▸ Assigned task
The entries below should be given again exactly, minus their pictures.

▸ Saved entries
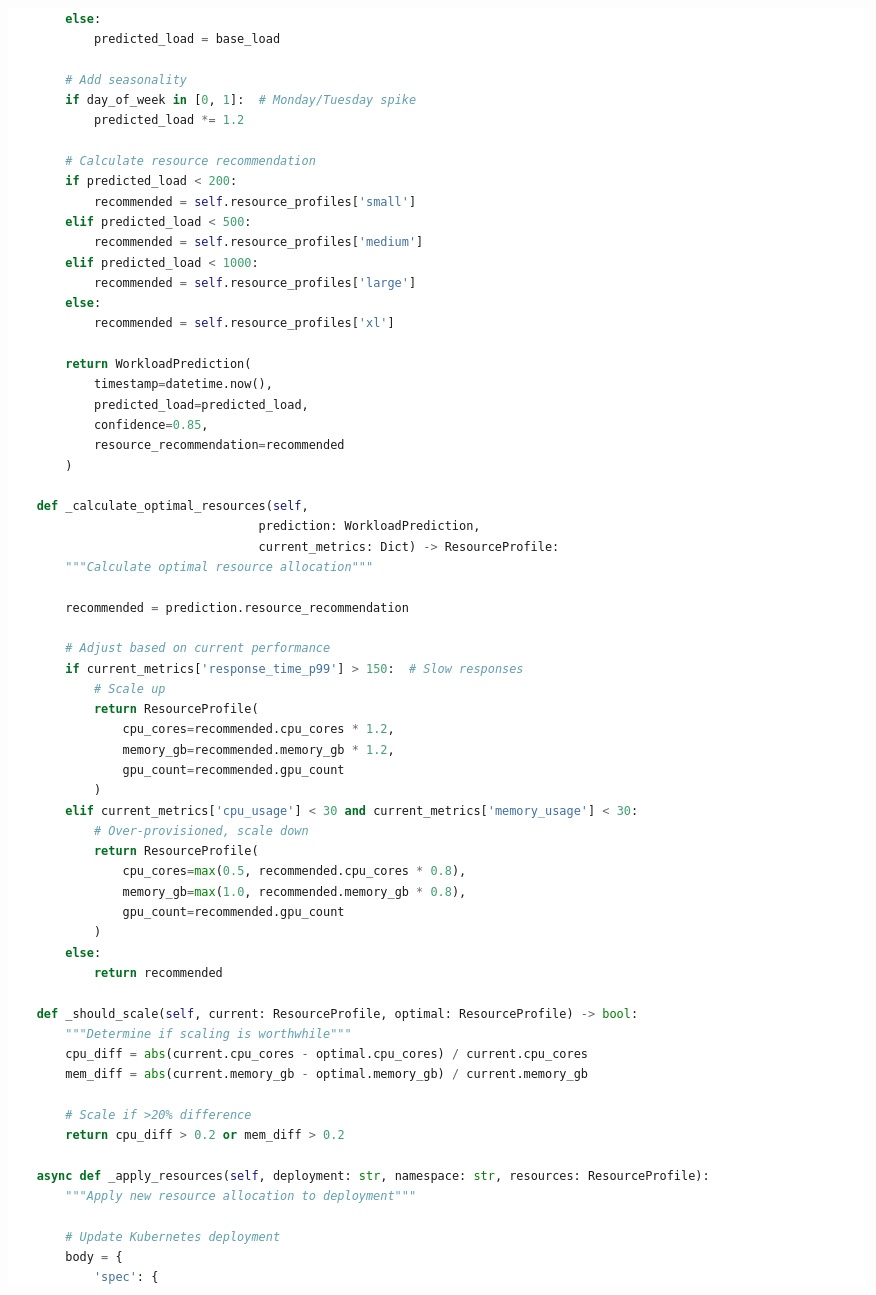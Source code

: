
 ```python
        else:
            predicted_load = base_load
            
        # Add seasonality
        if day_of_week in [0, 1]:  # Monday/Tuesday spike
            predicted_load *= 1.2
            
        # Calculate resource recommendation
        if predicted_load < 200:
            recommended = self.resource_profiles['small']
        elif predicted_load < 500:
            recommended = self.resource_profiles['medium']
        elif predicted_load < 1000:
            recommended = self.resource_profiles['large']
        else:
            recommended = self.resource_profiles['xl']
            
        return WorkloadPrediction(
            timestamp=datetime.now(),
            predicted_load=predicted_load,
            confidence=0.85,
            resource_recommendation=recommended
        )
        
    def _calculate_optimal_resources(self, 
                                   prediction: WorkloadPrediction,
                                   current_metrics: Dict) -> ResourceProfile:
        """Calculate optimal resource allocation"""
        
        recommended = prediction.resource_recommendation
        
        # Adjust based on current performance
        if current_metrics['response_time_p99'] > 150:  # Slow responses
            # Scale up
            return ResourceProfile(
                cpu_cores=recommended.cpu_cores * 1.2,
                memory_gb=recommended.memory_gb * 1.2,
                gpu_count=recommended.gpu_count
            )
        elif current_metrics['cpu_usage'] < 30 and current_metrics['memory_usage'] < 30:
            # Over-provisioned, scale down
            return ResourceProfile(
                cpu_cores=max(0.5, recommended.cpu_cores * 0.8),
                memory_gb=max(1.0, recommended.memory_gb * 0.8),
                gpu_count=recommended.gpu_count
            )
        else:
            return recommended
            
    def _should_scale(self, current: ResourceProfile, optimal: ResourceProfile) -> bool:
        """Determine if scaling is worthwhile"""
        cpu_diff = abs(current.cpu_cores - optimal.cpu_cores) / current.cpu_cores
        mem_diff = abs(current.memory_gb - optimal.memory_gb) / current.memory_gb
        
        # Scale if >20% difference
        return cpu_diff > 0.2 or mem_diff > 0.2
        
    async def _apply_resources(self, deployment: str, namespace: str, resources: ResourceProfile):
        """Apply new resource allocation to deployment"""
        
        # Update Kubernetes deployment
        body = {
            'spec': {
```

▸ The answer
Source code

:
 ```python
        else:
            predicted_load = base_load
            
        # Add seasonality
        if day_of_week in [0, 1]:  # Monday/Tuesday spike
            predicted_load *= 1.2
            
        # Calculate resource recommendation
        if predicted_load < 200:
            recommended = self.resource_profiles['small']
        elif predicted_load < 500:
            recommended = self.resource_profiles['medium']
        elif predicted_load < 1000:
            recommended = self.resource_profiles['large']
        else:
            recommended = self.resource_profiles['xl']
            
        return WorkloadPrediction(
            timestamp=datetime.now(),
            predicted_load=predicted_load,
            confidence=0.85,
            resource_recommendation=recommended
        )
        
    def _calculate_optimal_resources(self, 
                                   prediction: WorkloadPrediction,
                                   current_metrics: Dict) -> ResourceProfile:
        """Calculate optimal resource allocation"""
        
        recommended = prediction.resource_recommendation
        
        # Adjust based on current performance
        if current_metrics['response_time_p99'] > 150:  # Slow responses
            # Scale up
            return ResourceProfile(
                cpu_cores=recommended.cpu_cores * 1.2,
                memory_gb=recommended.memory_gb * 1.2,
                gpu_count=recommended.gpu_count
            )
        elif current_metrics['cpu_usage'] < 30 and current_metrics['memory_usage'] < 30:
            # Over-provisioned, scale down
            return ResourceProfile(
                cpu_cores=max(0.5, recommended.cpu_cores * 0.8),
                memory_gb=max(1.0, recommended.memory_gb * 0.8),
                gpu_count=recommended.gpu_count
            )
        else:
            return recommended
            
    def _should_scale(self, current: ResourceProfile, optimal: ResourceProfile) -> bool:
        """Determine if scaling is worthwhile"""
        cpu_diff = abs(current.cpu_cores - optimal.cpu_cores) / current.cpu_cores
        mem_diff = abs(current.memory_gb - optimal.memory_gb) / current.memory_gb
        
        # Scale if >20% difference
        return cpu_diff > 0.2 or mem_diff > 0.2
        
    async def _apply_resources(self, deployment: str, namespace: str, resources: ResourceProfile):
        """Apply new resource allocation to deployment"""
        
        # Update Kubernetes deployment
        body = {
            'spec': {
```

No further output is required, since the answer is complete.